A veces nos quedamos atrapados en el miedo a equivocarnos, pensando que cada paso que damos debe ser perfecto. Nos detenemos, analizamos mil veces las consecuencias y, en ese intento por evitar un error, terminamos quedándonos en el mismo lugar. La frase de John Wooden nos recuerda que el verdadero error no es tropezar, sino permitir que el miedo nos congele, dejándonos inmóviles mientras la vida sigue su curso. El error real es el vacío que deja la inacción, ese silencio donde nada crece y nada cambia.
En nuestra vida cotidiana, esto se manifiesta de formas muy sutiles. Puede ser ese proyecto que no te atreves a empezar, esa conversación difícil que postergas indefinidamente o ese sueño que guardas en un cajón por miedo al juicio ajeno. Nos convencemos de que estamos siendo prudentes, pero en realidad, solo estamos evitando el riesgo de vivir. La parálisis nos da una falsa sensación de seguridad, pero es una seguridad que nos impide descubrir de qué somos capaces.
Recuerdo una vez que yo misma me sentía muy insegura sobre empezar a escribir estas pequeñas reflexiones. Tenía miedo de no ser lo suficientemente cálida o de no lograr conectar con los corazones de quienes me leen. Me pasaba los días revisando mis ideas y borrándolas todas, sintiendo que si no era perfecto, mejor no decir nada. Pero un día me di cuenta de que, al no escribir, no estaba cometiendo ningún error, pero tampoco estaba ofreciendo consuelo a nadie. Al decidir simplemente empezar, con mis imperfecciones y todo, descubrí que el movimiento es lo que crea la magia.
No necesitas tener todas las respuestas hoy mismo, solo necesitas dar el primer paso, por pequeño que sea.
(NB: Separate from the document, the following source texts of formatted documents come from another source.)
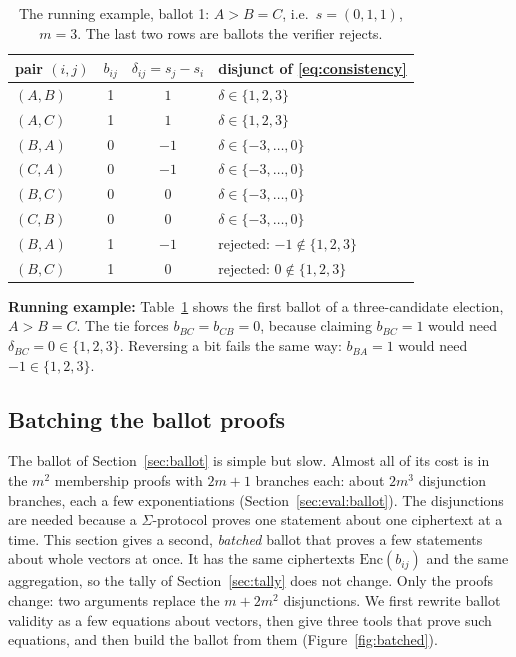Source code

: \begin{table}[t]
  \caption{The running example, ballot 1: $A > B = C$, i.e.\ $s = (0,1,1)$,
  $m = 3$. The last two rows are ballots the verifier rejects.}
  \label{tab:example-ballot}
  \centering\footnotesize
  \begin{tabular}{@{}lccl@{}}
    \toprule
    pair $(i,j)$ & $b_{ij}$ & $\delta_{ij} = s_j - s_i$ & disjunct of \eqref{eq:consistency} \\
    \midrule
    $(A,B)$ & 1 & $1$  & $\delta \in \{1,2,3\}$ \\
    $(A,C)$ & 1 & $1$  & $\delta \in \{1,2,3\}$ \\
    $(B,A)$ & 0 & $-1$ & $\delta \in \{-3,\ldots,0\}$ \\
    $(C,A)$ & 0 & $-1$ & $\delta \in \{-3,\ldots,0\}$ \\
    $(B,C)$ & 0 & $0$  & $\delta \in \{-3,\ldots,0\}$ \\
    $(C,B)$ & 0 & $0$  & $\delta \in \{-3,\ldots,0\}$ \\
    \midrule
    $(B,A)$ & 1 & $-1$ & rejected: $-1 \notin \{1,2,3\}$ \\
    $(B,C)$ & 1 & $0$  & rejected: $0 \notin \{1,2,3\}$ \\
    \bottomrule
  \end{tabular}
\end{table}

\textbf{Running example:} Table~\ref{tab:example-ballot} shows the first ballot of a three-candidate
election, $A > B = C$. The tie forces $b_{BC} = b_{CB} = 0$, because
claiming $b_{BC} = 1$ would need $\delta_{BC} = 0 \in \{1,2,3\}$.
Reversing a bit fails the same way: $b_{BA} = 1$ would need $-1 \in
\{1,2,3\}$.

\subsection{Batching the ballot proofs}\label{sec:batched}
The ballot of Section~\ref{sec:ballot} is simple but slow. Almost all of
its cost is in the $m^2$ membership proofs with $2m+1$ branches each:
about $2m^3$ disjunction branches, each a few exponentiations
(Section~\ref{sec:eval:ballot}). The disjunctions are needed because a
$\Sigma$-protocol proves one statement about one ciphertext at a time.
This section gives a second, \emph{batched} ballot that proves a few
statements about whole vectors at once. It has the same ciphertexts
$\mathrm{Enc}(b_{ij})$ and the same aggregation, so the tally of
Section~\ref{sec:tally} does not change. Only the proofs change: two
arguments replace the $m + 2m^2$ disjunctions. We first rewrite ballot
validity as a few equations about vectors, then give three tools that
prove such equations, and then build the ballot from them
(Figure~\ref{fig:batched}).

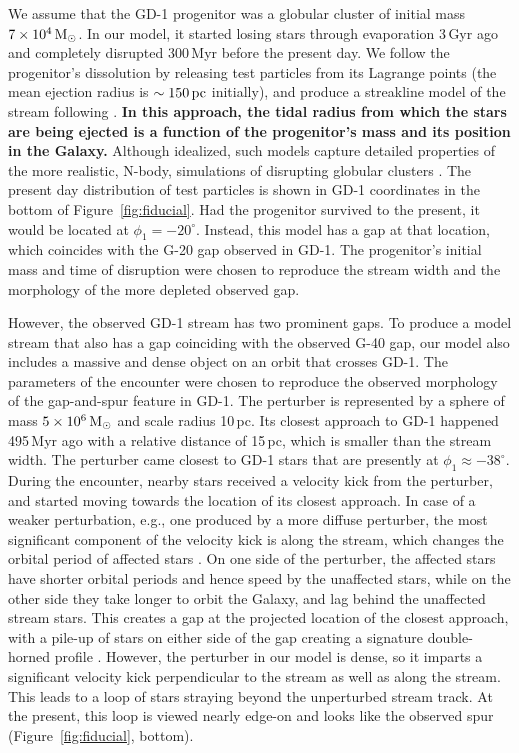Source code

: \documentclass[twocolumn]{aastex62}
\newcommand{\changes}[1]{{\textbf{#1}}}
\begin{document}
We assume that the GD-1 progenitor was a globular cluster of initial mass $7\times10^4\rm\,M_\odot$.
In our model, it started losing stars through evaporation 3\,Gyr ago and completely disrupted 300\,Myr before the present day.
We follow the progenitor's dissolution by releasing test particles from its Lagrange points (the mean ejection radius is $\sim150\,\rm pc$ initially), and produce a streakline model of the stream following \citet{fardal2015}.
\changes{In this approach, the tidal radius from which the stars are being ejected is a function of the progenitor's mass and its position in the Galaxy.}
Although idealized, such models capture detailed properties of the more realistic, N-body, simulations of disrupting globular clusters \citep{kupper2012}.
The present day distribution of test particles is shown in GD-1 coordinates in the bottom of Figure~\ref{fig:fiducial}.
Had the progenitor survived to the present, it would be located at $\phi_1=-20^\circ$.
Instead, this model has a gap at that location, which coincides with the G-20 gap observed in GD-1.
The progenitor's initial mass and time of disruption were chosen to reproduce the stream width and the morphology of the more depleted observed gap.

However, the observed GD-1 stream has two prominent gaps.
To produce a model stream that also has a gap coinciding with the observed G-40 gap, our model also includes a massive and dense object on an orbit that crosses GD-1.
The parameters of the encounter were chosen to reproduce the observed morphology of the gap-and-spur feature in GD-1.
The perturber is represented by a \citet{hernquist1990} sphere of mass $5\times10^6\rm\,M_\odot$ and scale radius 10\,pc.
Its closest approach to GD-1 happened 495\,Myr ago with a relative distance of 15\,pc, which is smaller than the stream width.
The perturber came closest to GD-1 stars that are presently at $\phi_1\approx-38^\circ$.
During the encounter, nearby stars received a velocity kick from the perturber, and started moving towards the location of its closest approach.
In case of a weaker perturbation, e.g., one produced by a more diffuse perturber, the most significant component of the velocity kick is along the stream, which changes the orbital period of affected stars \citep{eb2015}.
On one side of the perturber, the affected stars have shorter orbital periods and hence speed by the unaffected stars, while on the other side they take longer to orbit the Galaxy, and lag behind the unaffected stream stars.
This creates a gap at the projected location of the closest approach, with a pile-up of stars on either side of the gap creating a signature double-horned profile \citep{carlberg2012}.
However, the perturber in our model is dense, so it imparts a significant velocity kick perpendicular to the stream as well as along the stream.
This leads to a loop of stars straying beyond the unperturbed stream track.
At the present, this loop is viewed nearly edge-on and looks like the observed spur (Figure~\ref{fig:fiducial}, bottom).
\end{document}

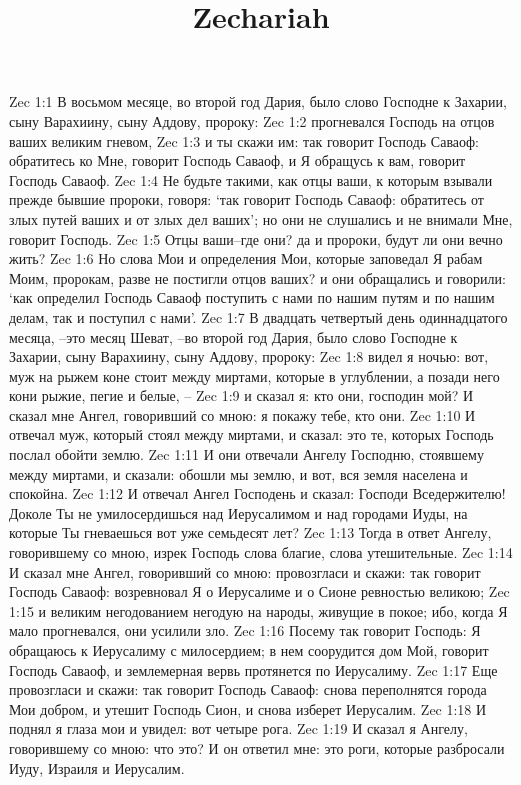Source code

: 

\title{Zechariah}

Zec 1:1  В восьмом месяце, во второй год Дария, было слово Господне к Захарии, сыну Варахиину, сыну Аддову, пророку:
Zec 1:2  прогневался Господь на отцов ваших великим гневом,
Zec 1:3  и ты скажи им: так говорит Господь Саваоф: обратитесь ко Мне, говорит Господь Саваоф, и Я обращусь к вам, говорит Господь Саваоф.
Zec 1:4  Не будьте такими, как отцы ваши, к которым взывали прежде бывшие пророки, говоря: `так говорит Господь Саваоф: обратитесь от злых путей ваших и от злых дел ваших'; но они не слушались и не внимали Мне, говорит Господь.
Zec 1:5  Отцы ваши--где они? да и пророки, будут ли они вечно жить?
Zec 1:6  Но слова Мои и определения Мои, которые заповедал Я рабам Моим, пророкам, разве не постигли отцов ваших? и они обращались и говорили: `как определил Господь Саваоф поступить с нами по нашим путям и по нашим делам, так и поступил с нами'.
Zec 1:7  В двадцать четвертый день одиннадцатого месяца, --это месяц Шеват, --во второй год Дария, было слово Господне к Захарии, сыну Варахиину, сыну Аддову, пророку:
Zec 1:8  видел я ночью: вот, муж на рыжем коне стоит между миртами, которые в углублении, а позади него кони рыжие, пегие и белые, --
Zec 1:9  и сказал я: кто они, господин мой? И сказал мне Ангел, говоривший со мною: я покажу тебе, кто они.
Zec 1:10  И отвечал муж, который стоял между миртами, и сказал: это те, которых Господь послал обойти землю.
Zec 1:11  И они отвечали Ангелу Господню, стоявшему между миртами, и сказали: обошли мы землю, и вот, вся земля населена и спокойна.
Zec 1:12  И отвечал Ангел Господень и сказал: Господи Вседержителю! Доколе Ты не умилосердишься над Иерусалимом и над городами Иуды, на которые Ты гневаешься вот уже семьдесят лет?
Zec 1:13  Тогда в ответ Ангелу, говорившему со мною, изрек Господь слова благие, слова утешительные.
Zec 1:14  И сказал мне Ангел, говоривший со мною: провозгласи и скажи: так говорит Господь Саваоф: возревновал Я о Иерусалиме и о Сионе ревностью великою;
Zec 1:15  и великим негодованием негодую на народы, живущие в покое; ибо, когда Я мало прогневался, они усилили зло.
Zec 1:16  Посему так говорит Господь: Я обращаюсь к Иерусалиму с милосердием; в нем соорудится дом Мой, говорит Господь Саваоф, и землемерная вервь протянется по Иерусалиму.
Zec 1:17  Еще провозгласи и скажи: так говорит Господь Саваоф: снова переполнятся города Мои добром, и утешит Господь Сион, и снова изберет Иерусалим.
Zec 1:18  И поднял я глаза мои и увидел: вот четыре рога.
Zec 1:19  И сказал я Ангелу, говорившему со мною: что это? И он ответил мне: это роги, которые разбросали Иуду, Израиля и Иерусалим.
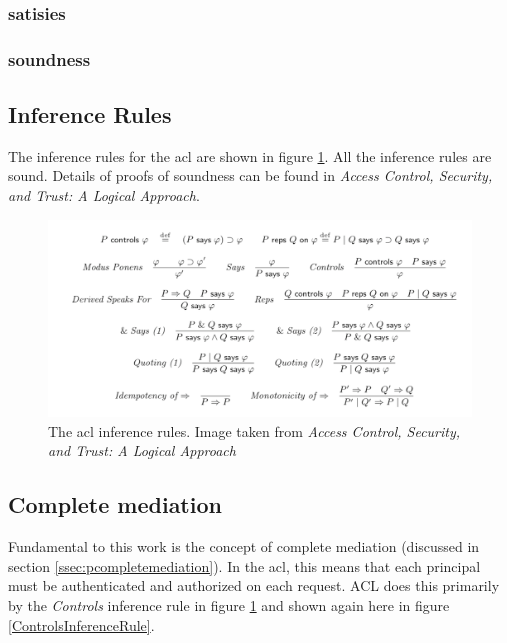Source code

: \documentclass[../../main/main.tex]{subfiles}
\begin{document}
\subsubsection{satisies}\label{sssec:satisfies}
\subsubsection{soundness}\label{sssec:soundness}

\subsection{Inference Rules}\label{ssec:inferencerules}
The inference rules for the \gls{acl} are shown in figure \ref{inferencerules}.  All the inference rules are sound.  Details of proofs of soundness can be found in \textit{Access Control, Security, and Trust: A Logical Approach}\cite{ChinOlder}.

\begin{figure}[h]
\centering
\includegraphics[width=\textwidth]{../figures/inferencerules}
\caption{\label{inferencerules}The \gls{acl} inference rules. Image taken from \textit{Access Control, Security, and Trust: A Logical Approach}\cite{ChinOlder}}
\end{figure}

\subsection{Complete mediation}\label{ssec:aclcompletemediation}
Fundamental to this work is the concept of complete mediation (discussed in section \ref{ssec:pcompletemediation}).  In the \gls{acl}, this means that each principal must be authenticated and authorized on each request.   ACL does this primarily by the \textit{Controls} inference rule in figure \ref{inferencerules} and shown again here in figure \ref{ControlsInferenceRule}. 
\end{document}
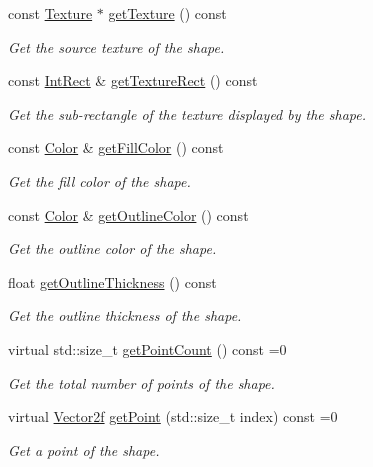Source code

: \begin{DoxyCompactItemize}
const \hyperlink{classsf_1_1_texture}{Texture} $\ast$ \hyperlink{classsf_1_1_shape_a06682d37fd38d8fad56afdd5228b6951}{get\+Texture} () const
\begin{DoxyCompactList}\small\item\em Get the source texture of the shape. \end{DoxyCompactList}\item 
const \hyperlink{classsf_1_1_rect}{Int\+Rect} \& \hyperlink{classsf_1_1_shape_ac878aab03c230dc31c44e250d092b9ea}{get\+Texture\+Rect} () const
\begin{DoxyCompactList}\small\item\em Get the sub-\/rectangle of the texture displayed by the shape. \end{DoxyCompactList}\item 
const \hyperlink{classsf_1_1_color}{Color} \& \hyperlink{classsf_1_1_shape_ae3030128824e687f259d18addcf33528}{get\+Fill\+Color} () const
\begin{DoxyCompactList}\small\item\em Get the fill color of the shape. \end{DoxyCompactList}\item 
const \hyperlink{classsf_1_1_color}{Color} \& \hyperlink{classsf_1_1_shape_a6598feed5fea1325a36b0f3a615ac55c}{get\+Outline\+Color} () const
\begin{DoxyCompactList}\small\item\em Get the outline color of the shape. \end{DoxyCompactList}\item 
float \hyperlink{classsf_1_1_shape_a1d4d5299c573a905e5833fc4dce783a7}{get\+Outline\+Thickness} () const
\begin{DoxyCompactList}\small\item\em Get the outline thickness of the shape. \end{DoxyCompactList}\item 
virtual std\+::size\+\_\+t \hyperlink{classsf_1_1_shape_af988dd61a29803fc04d02198e44b5643}{get\+Point\+Count} () const =0
\begin{DoxyCompactList}\small\item\em Get the total number of points of the shape. \end{DoxyCompactList}\item 
virtual \hyperlink{classsf_1_1_vector2}{Vector2f} \hyperlink{classsf_1_1_shape_a40e5d83713eb9f0c999944cf96458085}{get\+Point} (std\+::size\+\_\+t index) const =0
\begin{DoxyCompactList}\small\item\em Get a point of the shape. \end{DoxyCompactList}\item 

\end{DoxyCompactItemize}
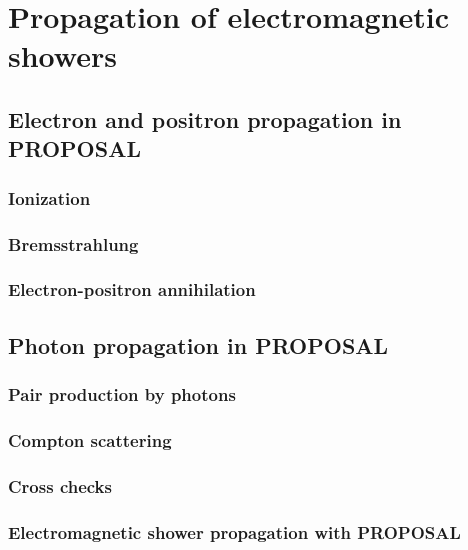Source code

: \chapter{Propagation of electromagnetic showers}

\section{Electron and positron propagation in PROPOSAL}

\subsection{Ionization}

\subsection{Bremsstrahlung}

\subsection{Electron-positron annihilation}

\section{Photon propagation in PROPOSAL}

\subsection{Pair production by photons}

\subsection{Compton scattering}

\subsection{Cross checks}

\subsection{Electromagnetic shower propagation with PROPOSAL}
No te castigues por los tropiezos, porque de ellos siempre se aprende algo valioso, pero no te permitas el lujo de quedarte estancado en la duda. La vida sucede cuando nos atrevemos a participar en ella, con todas sus incertidumbres.
Hoy te invito a que pienses en esa pequeña acción que has estado posponiendo. ¿Qué pasaría si hoy decides simplemente intentarlo? No busques la perfección, busca el movimiento. Un pequeño paso es mucho más poderoso que un gran plan que nunca llega a ejecutarse.